When you find the word "multiple" in a line of the entries, please copy the whole line.
Exercise data section start
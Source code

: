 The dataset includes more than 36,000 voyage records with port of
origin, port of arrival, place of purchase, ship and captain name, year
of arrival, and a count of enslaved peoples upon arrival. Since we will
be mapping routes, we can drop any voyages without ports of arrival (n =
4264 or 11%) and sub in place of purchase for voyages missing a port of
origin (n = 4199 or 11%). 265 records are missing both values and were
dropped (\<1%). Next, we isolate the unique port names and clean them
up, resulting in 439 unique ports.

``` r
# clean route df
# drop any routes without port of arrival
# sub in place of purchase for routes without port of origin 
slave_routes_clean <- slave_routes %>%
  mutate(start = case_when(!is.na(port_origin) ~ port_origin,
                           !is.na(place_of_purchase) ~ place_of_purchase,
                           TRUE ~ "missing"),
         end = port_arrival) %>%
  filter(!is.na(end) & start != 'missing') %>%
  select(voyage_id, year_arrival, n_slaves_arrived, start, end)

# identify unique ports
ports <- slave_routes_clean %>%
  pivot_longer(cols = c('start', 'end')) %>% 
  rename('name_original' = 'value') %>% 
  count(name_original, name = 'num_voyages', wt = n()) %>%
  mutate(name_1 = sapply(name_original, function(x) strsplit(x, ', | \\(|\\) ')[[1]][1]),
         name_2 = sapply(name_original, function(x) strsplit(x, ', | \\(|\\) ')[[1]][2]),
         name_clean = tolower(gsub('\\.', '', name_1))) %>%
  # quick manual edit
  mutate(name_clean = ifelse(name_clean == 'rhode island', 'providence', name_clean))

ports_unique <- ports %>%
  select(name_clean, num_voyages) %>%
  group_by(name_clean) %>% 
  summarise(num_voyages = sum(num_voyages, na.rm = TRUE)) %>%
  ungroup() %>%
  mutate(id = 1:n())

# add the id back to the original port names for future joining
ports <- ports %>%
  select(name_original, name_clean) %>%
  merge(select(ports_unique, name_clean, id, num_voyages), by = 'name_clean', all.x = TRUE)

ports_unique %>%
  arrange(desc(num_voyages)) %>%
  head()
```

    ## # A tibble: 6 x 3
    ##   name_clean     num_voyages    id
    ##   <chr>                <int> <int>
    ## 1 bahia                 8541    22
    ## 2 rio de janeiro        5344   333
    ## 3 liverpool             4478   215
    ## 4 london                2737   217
Exercise data section end
Exercise data section start
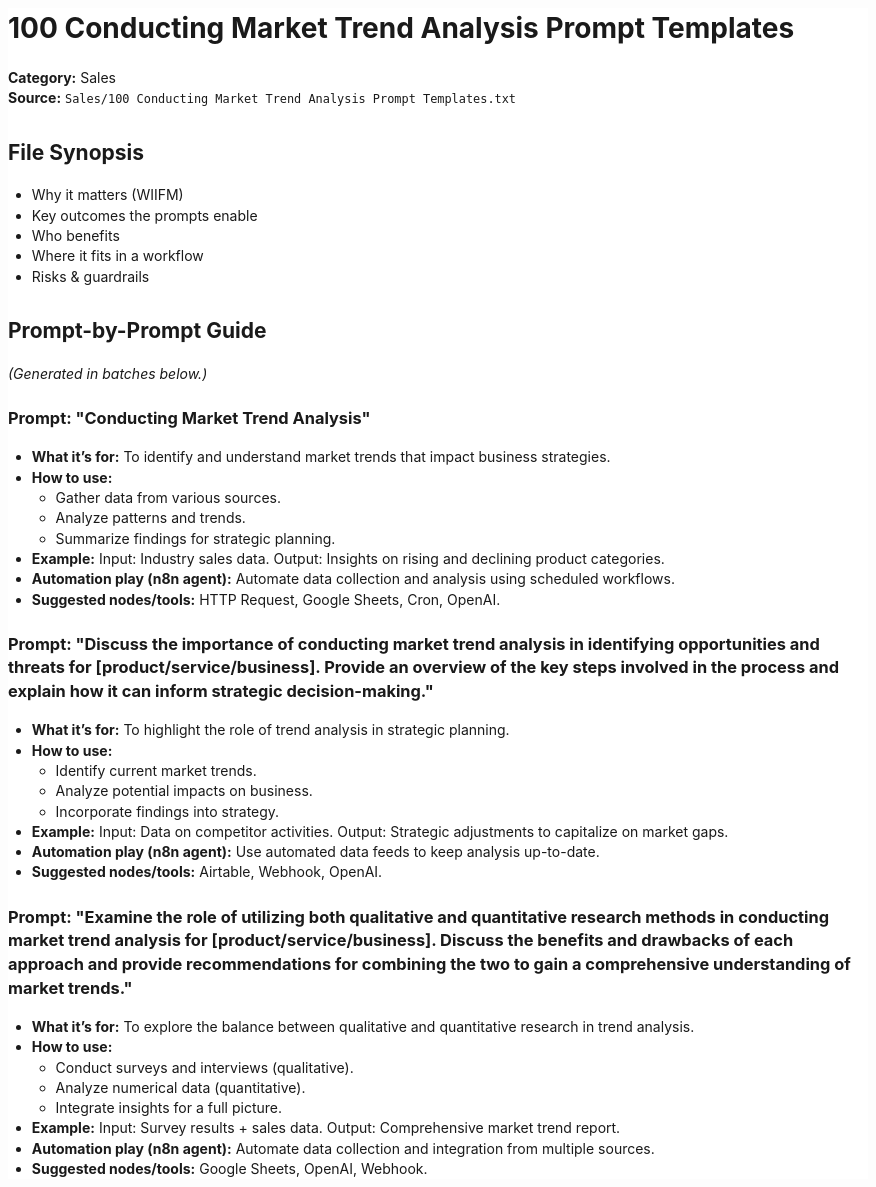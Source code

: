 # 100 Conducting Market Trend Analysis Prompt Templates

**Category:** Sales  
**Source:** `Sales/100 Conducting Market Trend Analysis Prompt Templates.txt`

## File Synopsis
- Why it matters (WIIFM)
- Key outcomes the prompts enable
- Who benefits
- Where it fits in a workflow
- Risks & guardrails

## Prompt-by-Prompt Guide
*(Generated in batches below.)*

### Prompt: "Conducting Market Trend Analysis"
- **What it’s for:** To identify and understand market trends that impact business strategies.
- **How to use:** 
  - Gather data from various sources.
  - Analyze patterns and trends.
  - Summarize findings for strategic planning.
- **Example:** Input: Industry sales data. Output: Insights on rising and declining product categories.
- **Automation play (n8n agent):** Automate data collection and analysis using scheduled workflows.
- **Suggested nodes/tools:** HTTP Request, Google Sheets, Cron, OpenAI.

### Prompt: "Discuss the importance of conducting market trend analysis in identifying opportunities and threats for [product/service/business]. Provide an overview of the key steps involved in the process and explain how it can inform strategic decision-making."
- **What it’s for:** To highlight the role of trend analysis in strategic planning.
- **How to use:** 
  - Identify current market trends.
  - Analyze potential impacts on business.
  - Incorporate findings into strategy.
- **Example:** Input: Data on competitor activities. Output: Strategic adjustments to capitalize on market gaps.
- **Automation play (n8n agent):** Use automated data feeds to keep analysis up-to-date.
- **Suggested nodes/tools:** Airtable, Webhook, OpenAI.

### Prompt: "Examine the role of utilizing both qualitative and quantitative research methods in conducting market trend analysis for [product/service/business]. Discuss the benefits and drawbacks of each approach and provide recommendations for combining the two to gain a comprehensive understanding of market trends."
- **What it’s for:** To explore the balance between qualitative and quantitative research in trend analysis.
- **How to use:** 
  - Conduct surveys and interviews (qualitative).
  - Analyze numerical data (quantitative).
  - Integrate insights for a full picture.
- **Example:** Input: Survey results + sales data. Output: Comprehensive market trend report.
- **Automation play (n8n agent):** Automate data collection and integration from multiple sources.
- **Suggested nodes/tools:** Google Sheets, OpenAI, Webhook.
Exercise data section end
Exercise data section start
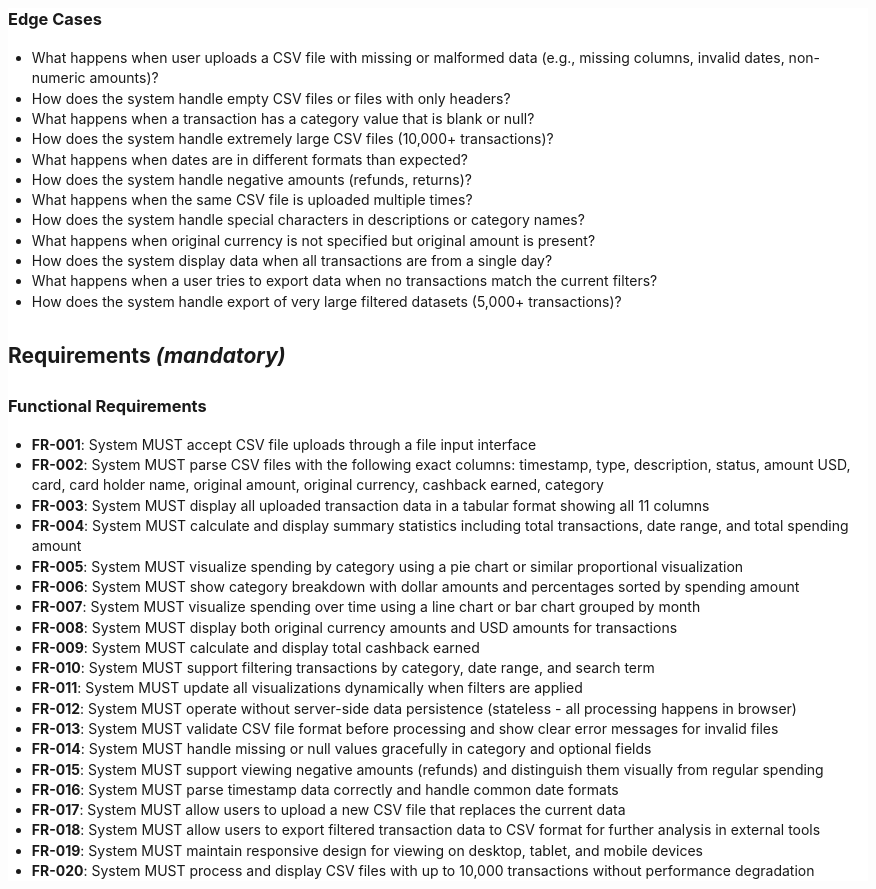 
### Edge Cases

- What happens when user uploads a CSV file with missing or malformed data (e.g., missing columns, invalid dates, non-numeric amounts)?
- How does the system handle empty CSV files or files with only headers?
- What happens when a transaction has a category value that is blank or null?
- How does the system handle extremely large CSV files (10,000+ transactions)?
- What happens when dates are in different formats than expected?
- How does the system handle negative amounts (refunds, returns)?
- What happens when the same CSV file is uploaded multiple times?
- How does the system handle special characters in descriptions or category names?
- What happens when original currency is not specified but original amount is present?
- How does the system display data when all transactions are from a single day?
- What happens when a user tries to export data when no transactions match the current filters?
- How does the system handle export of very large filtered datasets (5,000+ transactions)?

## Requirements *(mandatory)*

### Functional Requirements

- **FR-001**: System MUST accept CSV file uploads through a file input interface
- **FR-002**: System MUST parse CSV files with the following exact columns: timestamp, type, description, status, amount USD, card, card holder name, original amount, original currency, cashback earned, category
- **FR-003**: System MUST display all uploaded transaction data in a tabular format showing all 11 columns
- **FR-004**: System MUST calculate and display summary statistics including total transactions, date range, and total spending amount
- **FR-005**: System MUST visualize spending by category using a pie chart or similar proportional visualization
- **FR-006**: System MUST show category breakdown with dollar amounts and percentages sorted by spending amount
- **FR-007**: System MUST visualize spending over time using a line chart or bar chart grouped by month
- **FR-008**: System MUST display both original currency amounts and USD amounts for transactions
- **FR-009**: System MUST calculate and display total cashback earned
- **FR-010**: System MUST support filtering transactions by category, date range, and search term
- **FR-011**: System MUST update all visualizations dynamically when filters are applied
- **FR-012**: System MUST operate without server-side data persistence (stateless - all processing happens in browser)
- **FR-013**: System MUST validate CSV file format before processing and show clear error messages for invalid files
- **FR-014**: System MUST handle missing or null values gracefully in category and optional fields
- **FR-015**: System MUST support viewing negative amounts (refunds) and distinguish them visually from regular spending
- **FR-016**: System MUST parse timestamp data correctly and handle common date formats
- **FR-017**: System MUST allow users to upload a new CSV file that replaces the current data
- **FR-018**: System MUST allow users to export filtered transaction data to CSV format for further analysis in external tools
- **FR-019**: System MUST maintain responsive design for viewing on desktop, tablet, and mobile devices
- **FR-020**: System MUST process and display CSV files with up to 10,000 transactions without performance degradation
Exercise data section end
## [Your solution]
- **Automation play (n8n agent):** Automate data collection and integration from multiple sources.
- What happens when the same CSV file is uploaded multiple times?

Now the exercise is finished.